WHAT THE EXERCISE ASKS: Repeat the records below exactly, beginning at the first line and finishing with the line that contains "valoración por $f$\;".

RECORDS SUPPLIED:
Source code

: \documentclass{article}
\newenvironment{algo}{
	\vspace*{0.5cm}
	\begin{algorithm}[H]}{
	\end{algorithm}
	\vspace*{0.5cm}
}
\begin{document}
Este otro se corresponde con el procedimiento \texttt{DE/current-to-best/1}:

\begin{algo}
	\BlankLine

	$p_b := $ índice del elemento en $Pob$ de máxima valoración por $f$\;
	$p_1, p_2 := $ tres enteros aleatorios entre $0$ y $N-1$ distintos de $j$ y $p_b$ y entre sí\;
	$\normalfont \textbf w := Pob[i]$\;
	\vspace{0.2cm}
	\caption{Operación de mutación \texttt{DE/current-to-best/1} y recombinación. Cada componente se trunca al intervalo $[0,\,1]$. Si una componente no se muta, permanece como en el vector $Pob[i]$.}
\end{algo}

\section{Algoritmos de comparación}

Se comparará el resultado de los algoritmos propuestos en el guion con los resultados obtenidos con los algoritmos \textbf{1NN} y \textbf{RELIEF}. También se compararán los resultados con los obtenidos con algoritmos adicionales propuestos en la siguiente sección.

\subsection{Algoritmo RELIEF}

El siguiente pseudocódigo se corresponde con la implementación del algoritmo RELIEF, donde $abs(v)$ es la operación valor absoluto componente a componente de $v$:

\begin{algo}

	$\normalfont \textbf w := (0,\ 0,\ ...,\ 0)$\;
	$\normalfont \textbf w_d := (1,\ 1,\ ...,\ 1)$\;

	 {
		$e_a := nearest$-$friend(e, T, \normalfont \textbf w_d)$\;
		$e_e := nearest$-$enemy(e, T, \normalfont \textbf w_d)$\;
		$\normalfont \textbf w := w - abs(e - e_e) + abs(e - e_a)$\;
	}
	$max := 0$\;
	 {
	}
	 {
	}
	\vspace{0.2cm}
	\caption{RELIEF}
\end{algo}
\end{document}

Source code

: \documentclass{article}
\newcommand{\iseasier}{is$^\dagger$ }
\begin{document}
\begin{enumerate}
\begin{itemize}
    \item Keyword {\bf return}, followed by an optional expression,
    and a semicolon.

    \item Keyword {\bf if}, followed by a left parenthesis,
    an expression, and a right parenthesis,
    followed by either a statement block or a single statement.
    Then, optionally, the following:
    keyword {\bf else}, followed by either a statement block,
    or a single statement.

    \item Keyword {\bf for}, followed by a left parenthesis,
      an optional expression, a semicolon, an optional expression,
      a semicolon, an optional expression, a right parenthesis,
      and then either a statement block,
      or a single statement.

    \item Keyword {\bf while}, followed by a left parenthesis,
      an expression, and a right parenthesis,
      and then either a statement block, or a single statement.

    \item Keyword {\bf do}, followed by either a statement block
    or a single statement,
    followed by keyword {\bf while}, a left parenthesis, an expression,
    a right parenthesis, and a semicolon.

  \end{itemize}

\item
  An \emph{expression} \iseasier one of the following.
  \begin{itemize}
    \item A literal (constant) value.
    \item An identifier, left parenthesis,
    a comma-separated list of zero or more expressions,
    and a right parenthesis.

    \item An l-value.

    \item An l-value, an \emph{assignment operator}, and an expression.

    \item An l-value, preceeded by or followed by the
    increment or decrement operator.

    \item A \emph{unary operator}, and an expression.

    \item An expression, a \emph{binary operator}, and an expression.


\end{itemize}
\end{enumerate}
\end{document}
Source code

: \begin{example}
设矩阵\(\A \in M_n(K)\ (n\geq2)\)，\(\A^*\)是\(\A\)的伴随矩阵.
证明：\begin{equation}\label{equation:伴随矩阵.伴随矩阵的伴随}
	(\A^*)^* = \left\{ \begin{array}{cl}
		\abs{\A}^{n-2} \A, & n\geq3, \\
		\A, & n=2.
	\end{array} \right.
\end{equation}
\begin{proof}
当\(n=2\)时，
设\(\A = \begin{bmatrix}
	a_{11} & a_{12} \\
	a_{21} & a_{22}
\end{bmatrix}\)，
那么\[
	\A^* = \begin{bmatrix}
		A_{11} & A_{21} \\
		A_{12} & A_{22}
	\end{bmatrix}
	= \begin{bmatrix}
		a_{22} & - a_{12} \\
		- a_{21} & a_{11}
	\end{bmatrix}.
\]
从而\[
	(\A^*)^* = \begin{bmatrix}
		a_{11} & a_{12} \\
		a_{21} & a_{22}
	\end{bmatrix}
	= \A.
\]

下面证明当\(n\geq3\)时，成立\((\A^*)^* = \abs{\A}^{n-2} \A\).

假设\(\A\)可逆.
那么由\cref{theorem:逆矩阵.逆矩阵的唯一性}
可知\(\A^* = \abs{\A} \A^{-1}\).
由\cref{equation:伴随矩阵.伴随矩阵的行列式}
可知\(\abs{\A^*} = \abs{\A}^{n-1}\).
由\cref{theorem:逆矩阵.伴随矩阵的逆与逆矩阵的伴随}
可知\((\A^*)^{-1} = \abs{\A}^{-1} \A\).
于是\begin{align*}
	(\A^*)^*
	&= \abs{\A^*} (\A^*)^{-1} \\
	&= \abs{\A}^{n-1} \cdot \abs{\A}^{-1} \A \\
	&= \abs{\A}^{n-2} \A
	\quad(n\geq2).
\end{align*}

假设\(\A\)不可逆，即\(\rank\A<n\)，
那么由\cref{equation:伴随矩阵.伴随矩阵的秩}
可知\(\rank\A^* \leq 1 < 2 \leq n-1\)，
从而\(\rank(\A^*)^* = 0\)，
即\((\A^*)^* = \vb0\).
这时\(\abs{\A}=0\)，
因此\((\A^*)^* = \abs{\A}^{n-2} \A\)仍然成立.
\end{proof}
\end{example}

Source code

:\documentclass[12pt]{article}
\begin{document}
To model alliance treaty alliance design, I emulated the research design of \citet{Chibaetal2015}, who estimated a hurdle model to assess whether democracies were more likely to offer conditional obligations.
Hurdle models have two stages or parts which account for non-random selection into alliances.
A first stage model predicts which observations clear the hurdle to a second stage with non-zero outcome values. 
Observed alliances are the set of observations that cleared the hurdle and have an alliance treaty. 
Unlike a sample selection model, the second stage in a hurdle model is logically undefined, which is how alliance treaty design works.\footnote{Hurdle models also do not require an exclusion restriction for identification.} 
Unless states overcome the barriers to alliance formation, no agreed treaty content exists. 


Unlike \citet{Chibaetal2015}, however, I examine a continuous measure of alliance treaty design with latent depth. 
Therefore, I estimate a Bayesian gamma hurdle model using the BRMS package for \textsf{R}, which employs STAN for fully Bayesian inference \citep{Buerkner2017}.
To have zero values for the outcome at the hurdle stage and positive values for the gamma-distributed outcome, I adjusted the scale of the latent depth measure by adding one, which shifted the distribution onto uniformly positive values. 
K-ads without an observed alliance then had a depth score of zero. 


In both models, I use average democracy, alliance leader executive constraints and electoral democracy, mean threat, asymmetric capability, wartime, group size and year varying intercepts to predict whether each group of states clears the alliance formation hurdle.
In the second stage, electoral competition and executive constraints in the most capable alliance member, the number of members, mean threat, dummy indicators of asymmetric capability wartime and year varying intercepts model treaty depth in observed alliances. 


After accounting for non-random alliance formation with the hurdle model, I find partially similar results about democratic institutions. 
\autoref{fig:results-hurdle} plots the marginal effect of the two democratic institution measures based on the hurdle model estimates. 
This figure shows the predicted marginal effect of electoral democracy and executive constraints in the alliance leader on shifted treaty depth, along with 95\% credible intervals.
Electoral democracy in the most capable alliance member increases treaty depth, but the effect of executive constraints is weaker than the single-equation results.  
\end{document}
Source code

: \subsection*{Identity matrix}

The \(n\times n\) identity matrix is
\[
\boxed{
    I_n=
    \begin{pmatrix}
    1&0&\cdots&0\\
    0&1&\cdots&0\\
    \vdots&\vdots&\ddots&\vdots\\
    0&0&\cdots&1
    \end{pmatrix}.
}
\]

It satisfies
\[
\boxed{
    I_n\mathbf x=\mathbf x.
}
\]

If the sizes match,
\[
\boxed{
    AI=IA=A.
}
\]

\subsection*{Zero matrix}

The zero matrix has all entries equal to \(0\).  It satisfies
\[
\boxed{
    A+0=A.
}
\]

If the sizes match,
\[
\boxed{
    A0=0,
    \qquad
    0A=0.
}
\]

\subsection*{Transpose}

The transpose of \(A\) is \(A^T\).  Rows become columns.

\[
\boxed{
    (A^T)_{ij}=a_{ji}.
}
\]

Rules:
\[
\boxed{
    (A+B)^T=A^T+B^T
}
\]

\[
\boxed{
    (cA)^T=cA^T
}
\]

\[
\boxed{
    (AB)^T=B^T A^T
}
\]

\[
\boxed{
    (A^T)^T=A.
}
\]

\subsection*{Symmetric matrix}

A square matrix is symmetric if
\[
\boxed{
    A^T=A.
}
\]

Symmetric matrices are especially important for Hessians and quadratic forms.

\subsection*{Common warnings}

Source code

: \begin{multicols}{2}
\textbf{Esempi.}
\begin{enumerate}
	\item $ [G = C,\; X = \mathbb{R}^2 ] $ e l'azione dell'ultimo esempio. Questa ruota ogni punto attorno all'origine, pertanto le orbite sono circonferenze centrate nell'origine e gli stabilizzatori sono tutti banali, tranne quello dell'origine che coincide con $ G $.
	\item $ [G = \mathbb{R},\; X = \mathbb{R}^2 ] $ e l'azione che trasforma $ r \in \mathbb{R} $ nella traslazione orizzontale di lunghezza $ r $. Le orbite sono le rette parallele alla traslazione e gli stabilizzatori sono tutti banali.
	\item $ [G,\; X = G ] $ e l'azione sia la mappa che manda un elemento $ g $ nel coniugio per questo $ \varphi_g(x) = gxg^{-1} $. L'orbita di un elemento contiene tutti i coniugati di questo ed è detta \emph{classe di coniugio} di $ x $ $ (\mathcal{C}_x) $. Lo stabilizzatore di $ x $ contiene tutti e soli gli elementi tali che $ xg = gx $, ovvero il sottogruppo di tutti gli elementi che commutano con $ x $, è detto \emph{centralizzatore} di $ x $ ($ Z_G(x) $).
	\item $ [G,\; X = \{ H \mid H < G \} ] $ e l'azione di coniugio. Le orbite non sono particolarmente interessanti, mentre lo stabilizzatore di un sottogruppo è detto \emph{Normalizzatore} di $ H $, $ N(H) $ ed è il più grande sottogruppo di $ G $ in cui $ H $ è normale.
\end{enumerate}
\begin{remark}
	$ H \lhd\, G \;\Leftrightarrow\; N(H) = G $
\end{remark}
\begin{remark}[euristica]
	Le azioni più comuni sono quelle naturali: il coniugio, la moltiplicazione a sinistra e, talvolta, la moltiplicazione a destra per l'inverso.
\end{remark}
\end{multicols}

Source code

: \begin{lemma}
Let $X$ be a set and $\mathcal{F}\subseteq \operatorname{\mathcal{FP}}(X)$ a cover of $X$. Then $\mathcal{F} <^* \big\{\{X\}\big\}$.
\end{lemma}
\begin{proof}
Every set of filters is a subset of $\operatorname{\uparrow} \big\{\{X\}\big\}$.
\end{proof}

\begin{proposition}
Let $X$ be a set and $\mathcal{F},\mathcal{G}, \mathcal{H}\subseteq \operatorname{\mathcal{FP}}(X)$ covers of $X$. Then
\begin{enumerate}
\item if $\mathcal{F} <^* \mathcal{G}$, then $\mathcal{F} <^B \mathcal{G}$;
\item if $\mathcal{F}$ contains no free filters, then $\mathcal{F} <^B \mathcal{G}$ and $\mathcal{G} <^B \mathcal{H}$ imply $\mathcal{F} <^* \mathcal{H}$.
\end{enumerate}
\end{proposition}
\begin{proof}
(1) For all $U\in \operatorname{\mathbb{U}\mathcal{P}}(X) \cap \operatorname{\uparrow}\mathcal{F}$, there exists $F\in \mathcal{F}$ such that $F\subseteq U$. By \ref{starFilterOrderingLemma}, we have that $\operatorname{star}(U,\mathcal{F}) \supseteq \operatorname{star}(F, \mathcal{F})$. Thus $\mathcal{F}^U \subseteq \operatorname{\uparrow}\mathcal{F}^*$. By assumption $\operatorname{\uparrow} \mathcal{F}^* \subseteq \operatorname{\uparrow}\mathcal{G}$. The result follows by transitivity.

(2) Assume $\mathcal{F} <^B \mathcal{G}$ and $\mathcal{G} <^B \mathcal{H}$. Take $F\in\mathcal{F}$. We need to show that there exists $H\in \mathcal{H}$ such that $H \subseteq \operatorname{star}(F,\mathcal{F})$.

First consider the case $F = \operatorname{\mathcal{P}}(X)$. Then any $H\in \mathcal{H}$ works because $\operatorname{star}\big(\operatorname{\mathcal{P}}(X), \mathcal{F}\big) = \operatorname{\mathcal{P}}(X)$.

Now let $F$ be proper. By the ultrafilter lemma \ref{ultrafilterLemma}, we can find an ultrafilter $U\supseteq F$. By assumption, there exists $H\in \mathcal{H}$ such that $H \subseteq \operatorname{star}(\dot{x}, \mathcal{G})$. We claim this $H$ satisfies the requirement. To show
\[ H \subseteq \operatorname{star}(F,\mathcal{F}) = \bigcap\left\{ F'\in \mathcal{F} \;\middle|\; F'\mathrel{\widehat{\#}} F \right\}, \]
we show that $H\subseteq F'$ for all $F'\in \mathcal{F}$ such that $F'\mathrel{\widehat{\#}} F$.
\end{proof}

EXPECTED ANSWER:
Source code

: \documentclass{article}
\newenvironment{algo}{
	\vspace*{0.5cm}
	\begin{algorithm}[H]}{
	\end{algorithm}
	\vspace*{0.5cm}
}
\begin{document}
Este otro se corresponde con el procedimiento \texttt{DE/current-to-best/1}:

\begin{algo}
	\BlankLine

	$p_b := $ índice del elemento en $Pob$ de máxima valoración por $f$\;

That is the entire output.